* TRY IT
Beginning at the line containing "and socket structures" in the material below and ending at the line containing "listening socket descriptor.", return each line exactly and add nothing.

* RECORDS SHOWN
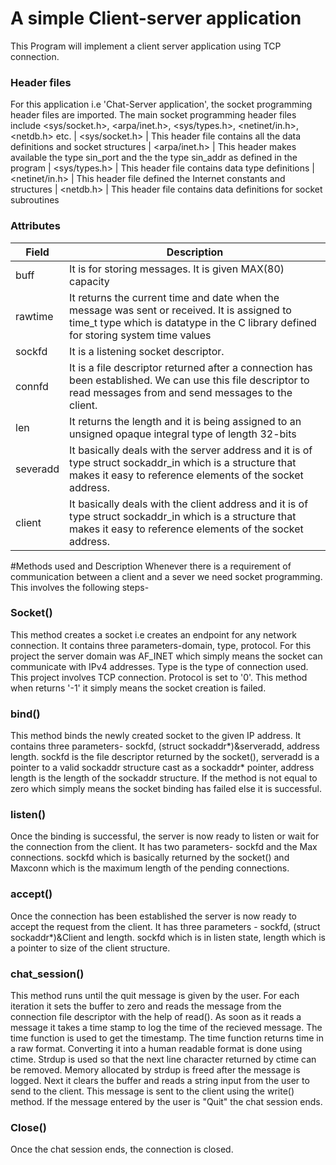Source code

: # A simple Client-server application
This Program will implement a client server application using TCP connection.

### Header files
For this application i.e 'Chat-Server application', the socket programming header files are imported. The main socket programming header files include <sys/socket.h>, <arpa/inet.h>, <sys/types.h>, <netinet/in.h>, <netdb.h> etc.
| <sys/socket.h> | This header file contains all the data definitions and socket structures
| <arpa/inet.h>  | This header makes available the type sin_port and the the type sin_addr as defined in the program
| <sys/types.h>  | This header file contains data type definitions
| <netinet/in.h> | This header file defined the Internet constants and structures
| <netdb.h>      | This header file contains data definitions for socket subroutines

### Attributes

| **Field** | **Description** |
| --------- | --------------- |
| buff | It is for storing messages. It is given MAX(80) capacity
| rawtime | It returns the current time and date when the message was sent or received. It is assigned to time_t type which is datatype in the C library defined for storing system time values
| sockfd  | It is a listening socket descriptor.
| connfd  | It is a file descriptor returned after a connection has been established. We can use this file descriptor to read messages from and send messages to the client.
| len | It returns the length and it is being assigned to an unsigned opaque integral type of length 32-bits
| severadd | It basically deals with the server address and it is of type struct sockaddr_in which is a structure that makes it easy to reference elements of the socket address.
| client   | It basically deals with the client address and it is of type struct sockaddr_in which is a structure that makes it easy to reference elements of the socket address.

#Methods used and Description
Whenever there is a requirement of communication between a client and a sever we need socket programming. This involves the following steps-

### Socket()

This method creates a socket i.e creates an endpoint for any network connection. It contains three parameters-domain, type, protocol. For this project the server domain was AF_INET which simply means the socket can communicate with IPv4 addresses. Type is the type of connection used. This project involves TCP connection. Protocol is set to '0'. This method when returns '-1' it simply means the socket creation is failed.

### bind()

This method binds the newly created socket to the given IP address. It contains three parameters- sockfd, (struct sockaddr*)&serveradd, address length. sockfd is the file descriptor returned by the socket(), serveradd is a pointer to a valid sockaddr structure cast as a sockaddr* pointer, address length is the length of the sockaddr structure. If the method is not equal to zero which simply means the socket binding has failed else it is successful.

### listen()

Once the binding is successful, the server is now ready to listen or wait for the connection from the client. It has two parameters- sockfd and the Max connections. sockfd which is basically returned by the socket() and Maxconn which is the maximum length of the pending connections.

### accept()

Once the connection has been established the server is now ready to accept the request from the client. It has three parameters - sockfd, (struct sockaddr*)&Client and length. sockfd which is in listen state, length which is a pointer to size of the client structure.

### chat_session()

This method runs until the quit message is given by the user. For each iteration it sets the buffer to zero and reads the message from the connection file descriptor with the help of read(). As soon as it reads a message it takes a time stamp to log the time of the recieved message. The time function is used to get the timestamp. The time function returns time in a raw format. Converting it into a human readable format is done using ctime. Strdup is used so that the next line character returned by ctime can be removed. Memory allocated by strdup is freed after the message is logged. Next it clears the buffer and reads a string input from the user to send to the client. This message is sent to the client using the write() method. If the message entered by the user is "Quit" the chat session ends.

### Close()

Once the chat session ends, the connection is closed.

* YOUR SOLUTION
| <sys/socket.h> | This header file contains all the data definitions and socket structures
| <arpa/inet.h>  | This header makes available the type sin_port and the the type sin_addr as defined in the program
| <sys/types.h>  | This header file contains data type definitions
| <netinet/in.h> | This header file defined the Internet constants and structures
| <netdb.h>      | This header file contains data definitions for socket subroutines

### Attributes

| **Field** | **Description** |
| --------- | --------------- |
| buff | It is for storing messages. It is given MAX(80) capacity
| rawtime | It returns the current time and date when the message was sent or received. It is assigned to time_t type which is datatype in the C library defined for storing system time values
| sockfd  | It is a listening socket descriptor.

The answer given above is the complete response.